5C’est pour cette raison que l’édition du texte maintient une systématicité et une rigueur philologique, ce qui n’empêche cependant pas Martha Lilia Tenorio, par un travail de modernisation orthographique, de chercher à ce que les spécialistes comme le grand public puissent accéder à l’œuvre. En effet, selon elle, « chaque œuvre nécessite son édition, car elle présente des problèmes et des exigences spécifiques ; et parce que chaque époque a des besoins différents, des contextes culturels précis »6 (p. CCXVIII).

2. Brèves considérations sur El Triunfo parténico

6Cette nouvelle édition du Triunfo parténico est importante pour les spécialistes de la littérature de la Nouvelle-Espagne, car le seul effort éditorial fait dans un même sens au XXe siècle a été la publication du texte sous la responsabilité de José Rojas Garcidueñas en 1945, aux éditions Xóchitl. Le lecteur peut de cette façon se sentir privilégié d’avoir entre les mains l’un des joyaux littéraires de la Nouvelle-Espagne, accompagné d’une réflexion substantielle de Martha Lilia Tenorio qui permet de démêler les niveaux logiques grâce auxquels cette œuvre occupe une place importante dans les lettres mexicaines.

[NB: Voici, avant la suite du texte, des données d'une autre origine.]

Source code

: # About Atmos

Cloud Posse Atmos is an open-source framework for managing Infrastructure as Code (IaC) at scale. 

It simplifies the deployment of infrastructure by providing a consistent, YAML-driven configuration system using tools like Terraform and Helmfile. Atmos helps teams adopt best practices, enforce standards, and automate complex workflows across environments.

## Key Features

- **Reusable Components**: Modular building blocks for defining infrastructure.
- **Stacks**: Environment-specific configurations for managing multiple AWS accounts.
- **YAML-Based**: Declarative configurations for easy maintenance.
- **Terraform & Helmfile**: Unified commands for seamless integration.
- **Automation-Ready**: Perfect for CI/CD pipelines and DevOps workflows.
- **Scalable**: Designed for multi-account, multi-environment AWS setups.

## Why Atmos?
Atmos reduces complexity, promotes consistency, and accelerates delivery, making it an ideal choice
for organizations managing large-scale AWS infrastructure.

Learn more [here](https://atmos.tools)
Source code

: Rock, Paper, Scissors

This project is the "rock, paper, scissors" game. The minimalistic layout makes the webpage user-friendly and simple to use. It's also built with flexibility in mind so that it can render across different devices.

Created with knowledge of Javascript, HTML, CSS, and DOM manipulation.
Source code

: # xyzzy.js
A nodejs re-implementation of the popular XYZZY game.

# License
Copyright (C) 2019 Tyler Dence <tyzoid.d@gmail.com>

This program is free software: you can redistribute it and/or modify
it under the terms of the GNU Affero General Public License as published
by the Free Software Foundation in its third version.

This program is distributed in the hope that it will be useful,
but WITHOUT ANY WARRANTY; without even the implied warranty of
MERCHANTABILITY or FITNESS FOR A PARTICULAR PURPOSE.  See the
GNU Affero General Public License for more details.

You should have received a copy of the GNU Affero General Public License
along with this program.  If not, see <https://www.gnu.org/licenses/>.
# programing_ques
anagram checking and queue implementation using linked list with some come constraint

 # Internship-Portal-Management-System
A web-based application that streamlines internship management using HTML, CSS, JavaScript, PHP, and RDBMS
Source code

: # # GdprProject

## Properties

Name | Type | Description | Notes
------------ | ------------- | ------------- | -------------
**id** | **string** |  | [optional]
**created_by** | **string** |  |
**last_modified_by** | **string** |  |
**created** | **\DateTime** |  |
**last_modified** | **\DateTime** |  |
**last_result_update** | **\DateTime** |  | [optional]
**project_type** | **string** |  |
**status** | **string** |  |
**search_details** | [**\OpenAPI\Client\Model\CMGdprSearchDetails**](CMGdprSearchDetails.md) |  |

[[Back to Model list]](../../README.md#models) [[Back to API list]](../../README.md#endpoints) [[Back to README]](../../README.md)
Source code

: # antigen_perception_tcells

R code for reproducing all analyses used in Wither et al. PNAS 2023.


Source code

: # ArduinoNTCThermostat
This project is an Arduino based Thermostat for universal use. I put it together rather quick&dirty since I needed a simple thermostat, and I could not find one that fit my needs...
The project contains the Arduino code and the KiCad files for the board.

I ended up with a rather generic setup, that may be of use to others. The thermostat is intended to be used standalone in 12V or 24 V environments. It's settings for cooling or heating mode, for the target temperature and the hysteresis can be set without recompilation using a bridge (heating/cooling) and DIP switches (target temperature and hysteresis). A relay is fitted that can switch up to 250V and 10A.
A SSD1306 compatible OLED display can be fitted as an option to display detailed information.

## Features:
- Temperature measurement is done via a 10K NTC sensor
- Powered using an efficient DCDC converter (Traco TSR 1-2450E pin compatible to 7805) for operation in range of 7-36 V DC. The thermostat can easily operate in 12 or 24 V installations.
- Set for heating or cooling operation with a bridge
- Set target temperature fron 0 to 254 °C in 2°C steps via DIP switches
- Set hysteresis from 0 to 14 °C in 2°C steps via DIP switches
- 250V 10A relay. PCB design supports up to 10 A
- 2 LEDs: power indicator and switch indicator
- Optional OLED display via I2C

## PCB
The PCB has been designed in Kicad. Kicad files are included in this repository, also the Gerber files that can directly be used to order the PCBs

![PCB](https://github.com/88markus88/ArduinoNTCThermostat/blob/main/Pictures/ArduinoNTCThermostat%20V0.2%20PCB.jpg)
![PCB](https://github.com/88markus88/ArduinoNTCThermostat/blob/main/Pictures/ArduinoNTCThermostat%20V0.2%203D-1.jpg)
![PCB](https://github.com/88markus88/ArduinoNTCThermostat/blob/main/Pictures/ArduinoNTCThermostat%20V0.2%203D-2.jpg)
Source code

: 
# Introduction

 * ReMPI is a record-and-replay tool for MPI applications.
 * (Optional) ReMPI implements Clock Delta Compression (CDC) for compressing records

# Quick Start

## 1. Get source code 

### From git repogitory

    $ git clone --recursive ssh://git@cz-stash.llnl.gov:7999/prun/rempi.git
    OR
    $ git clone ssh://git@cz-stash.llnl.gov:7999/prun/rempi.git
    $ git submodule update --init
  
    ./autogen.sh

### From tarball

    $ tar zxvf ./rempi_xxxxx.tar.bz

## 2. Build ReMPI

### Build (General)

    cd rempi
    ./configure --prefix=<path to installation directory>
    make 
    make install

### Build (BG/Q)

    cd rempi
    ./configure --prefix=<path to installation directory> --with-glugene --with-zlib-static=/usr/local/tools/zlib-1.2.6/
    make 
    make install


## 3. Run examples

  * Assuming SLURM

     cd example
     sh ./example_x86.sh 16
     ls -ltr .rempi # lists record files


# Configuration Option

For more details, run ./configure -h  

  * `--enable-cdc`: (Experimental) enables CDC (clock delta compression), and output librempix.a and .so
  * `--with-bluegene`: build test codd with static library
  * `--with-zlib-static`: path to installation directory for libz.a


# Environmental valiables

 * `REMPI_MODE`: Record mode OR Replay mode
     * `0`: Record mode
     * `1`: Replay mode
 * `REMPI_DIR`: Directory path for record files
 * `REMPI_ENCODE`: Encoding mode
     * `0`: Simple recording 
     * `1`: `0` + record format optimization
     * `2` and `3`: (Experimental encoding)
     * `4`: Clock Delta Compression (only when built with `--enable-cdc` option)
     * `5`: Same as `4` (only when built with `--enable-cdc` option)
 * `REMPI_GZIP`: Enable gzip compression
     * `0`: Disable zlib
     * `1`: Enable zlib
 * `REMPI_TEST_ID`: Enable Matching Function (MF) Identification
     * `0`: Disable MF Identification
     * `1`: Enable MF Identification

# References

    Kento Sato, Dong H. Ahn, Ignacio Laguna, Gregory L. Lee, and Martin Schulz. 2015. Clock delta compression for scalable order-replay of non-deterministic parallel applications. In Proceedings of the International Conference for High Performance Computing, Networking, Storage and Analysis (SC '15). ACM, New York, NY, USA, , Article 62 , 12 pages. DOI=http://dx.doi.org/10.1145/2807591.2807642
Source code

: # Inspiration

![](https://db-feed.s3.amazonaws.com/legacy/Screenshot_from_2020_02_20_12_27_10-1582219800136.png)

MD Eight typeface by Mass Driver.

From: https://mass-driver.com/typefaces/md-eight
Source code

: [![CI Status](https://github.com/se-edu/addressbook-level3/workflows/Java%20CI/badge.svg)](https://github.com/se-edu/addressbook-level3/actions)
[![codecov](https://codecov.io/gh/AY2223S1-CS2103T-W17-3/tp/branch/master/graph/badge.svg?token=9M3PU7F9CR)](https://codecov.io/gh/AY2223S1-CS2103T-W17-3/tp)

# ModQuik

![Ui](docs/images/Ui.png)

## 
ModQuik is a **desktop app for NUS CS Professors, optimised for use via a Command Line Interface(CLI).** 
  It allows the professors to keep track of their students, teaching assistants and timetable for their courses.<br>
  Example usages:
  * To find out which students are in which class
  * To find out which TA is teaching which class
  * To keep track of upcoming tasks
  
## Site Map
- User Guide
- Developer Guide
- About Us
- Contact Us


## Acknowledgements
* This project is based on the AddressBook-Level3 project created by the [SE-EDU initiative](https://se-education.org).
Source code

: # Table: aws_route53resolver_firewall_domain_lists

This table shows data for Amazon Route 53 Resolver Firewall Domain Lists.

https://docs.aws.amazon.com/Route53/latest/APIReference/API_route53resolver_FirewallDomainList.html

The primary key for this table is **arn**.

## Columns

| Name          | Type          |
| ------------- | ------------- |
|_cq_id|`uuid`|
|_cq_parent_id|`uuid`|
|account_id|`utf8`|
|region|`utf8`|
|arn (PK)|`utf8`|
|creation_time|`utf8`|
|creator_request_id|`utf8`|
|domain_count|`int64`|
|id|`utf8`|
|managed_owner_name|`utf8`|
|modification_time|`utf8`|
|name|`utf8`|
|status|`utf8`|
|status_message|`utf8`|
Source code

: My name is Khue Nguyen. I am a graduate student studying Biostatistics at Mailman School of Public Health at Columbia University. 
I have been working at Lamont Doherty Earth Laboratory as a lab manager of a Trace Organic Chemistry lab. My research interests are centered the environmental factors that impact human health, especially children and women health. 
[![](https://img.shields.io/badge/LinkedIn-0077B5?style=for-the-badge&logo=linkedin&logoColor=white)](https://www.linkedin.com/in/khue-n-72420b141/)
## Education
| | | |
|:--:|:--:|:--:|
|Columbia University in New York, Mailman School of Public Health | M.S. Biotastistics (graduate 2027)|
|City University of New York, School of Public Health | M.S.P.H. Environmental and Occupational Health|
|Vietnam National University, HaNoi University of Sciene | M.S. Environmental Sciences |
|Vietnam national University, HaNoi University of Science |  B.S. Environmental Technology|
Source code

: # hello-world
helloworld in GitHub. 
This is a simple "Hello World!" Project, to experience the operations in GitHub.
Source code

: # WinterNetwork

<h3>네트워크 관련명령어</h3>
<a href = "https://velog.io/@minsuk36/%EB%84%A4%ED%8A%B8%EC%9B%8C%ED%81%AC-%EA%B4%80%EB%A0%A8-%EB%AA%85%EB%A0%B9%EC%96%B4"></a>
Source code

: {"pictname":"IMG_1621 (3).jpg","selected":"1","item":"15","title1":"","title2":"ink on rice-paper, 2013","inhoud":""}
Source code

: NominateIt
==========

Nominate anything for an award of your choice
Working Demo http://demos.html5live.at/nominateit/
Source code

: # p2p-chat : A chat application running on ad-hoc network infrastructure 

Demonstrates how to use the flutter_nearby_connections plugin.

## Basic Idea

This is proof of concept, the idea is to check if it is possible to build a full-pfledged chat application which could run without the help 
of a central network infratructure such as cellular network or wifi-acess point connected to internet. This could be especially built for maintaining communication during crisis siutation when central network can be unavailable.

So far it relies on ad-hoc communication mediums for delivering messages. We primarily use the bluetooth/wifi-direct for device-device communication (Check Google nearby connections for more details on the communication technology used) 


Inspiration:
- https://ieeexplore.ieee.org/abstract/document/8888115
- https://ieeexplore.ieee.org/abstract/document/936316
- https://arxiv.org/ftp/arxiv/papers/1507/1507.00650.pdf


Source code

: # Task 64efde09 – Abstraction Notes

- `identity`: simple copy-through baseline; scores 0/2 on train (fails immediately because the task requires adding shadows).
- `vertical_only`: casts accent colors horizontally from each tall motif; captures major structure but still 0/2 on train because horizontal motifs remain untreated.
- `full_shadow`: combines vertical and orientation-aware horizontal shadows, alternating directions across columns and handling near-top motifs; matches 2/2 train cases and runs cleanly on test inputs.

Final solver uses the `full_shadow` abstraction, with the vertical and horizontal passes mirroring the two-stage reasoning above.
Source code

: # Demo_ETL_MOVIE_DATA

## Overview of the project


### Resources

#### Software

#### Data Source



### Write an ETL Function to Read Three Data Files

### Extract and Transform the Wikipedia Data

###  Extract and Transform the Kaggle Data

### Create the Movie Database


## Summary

7Cette publication du Colegio de México, après l’introduction déjà citée, présente le texte au lecteur selon la structure suivante : 1) dédicace  ; 2) approbation de Francisco de Florencia  ; 3) approbation de Francisco de Aguilar  ; 4) suma de las licencias (somme des autorisations d’impression octroyées au livre)  ; 5) avertissement aux lecteurs de El Triunfo parténico  ; 6) poèmes préliminaires  ; 7) manifestations, dévotion et événements autour de l’Immaculée Conception (chapitres I-III)  ; 8) les événements des années précédentes (chapitre IV)  ; 9) description de l’apparence et des ornements des édifices de l’Académie Impériale (chapitre V)  ; 10) nouvelles du concours poétique (chapitres VI — VII)  ; premier concours (chapitre VIII)  ; 11) deuxième concours (chapitre IX)  ; 12) troisième concours (chapitre X)  ; 13) quatrième concours (chapitre XI)  ; 14) le rectorat de l’Académie Impériale mexicaine en l’an 1683 (chapitre XII)  ; 15) représentation de l’amphithéâtre (chapitre XIII)  ; 16) exposition de la célébration autour de l’Immaculée Conception (chapitre XIV)  ; 17) premier emblème (chapitre XV)  ; 18) deuxième emblème (chapitre XVI)  ; 19) troisième emblème (chapitre XVII) et 20) quatrième emblème (chapitre XVIII).

Note de bas de page 7 :

« La narración de unos festejos así como las causas o motivos que los originaron, sino también […] la descripción y recopilación de algunos “aparatos” simbólicos de carácter artístico y literario ».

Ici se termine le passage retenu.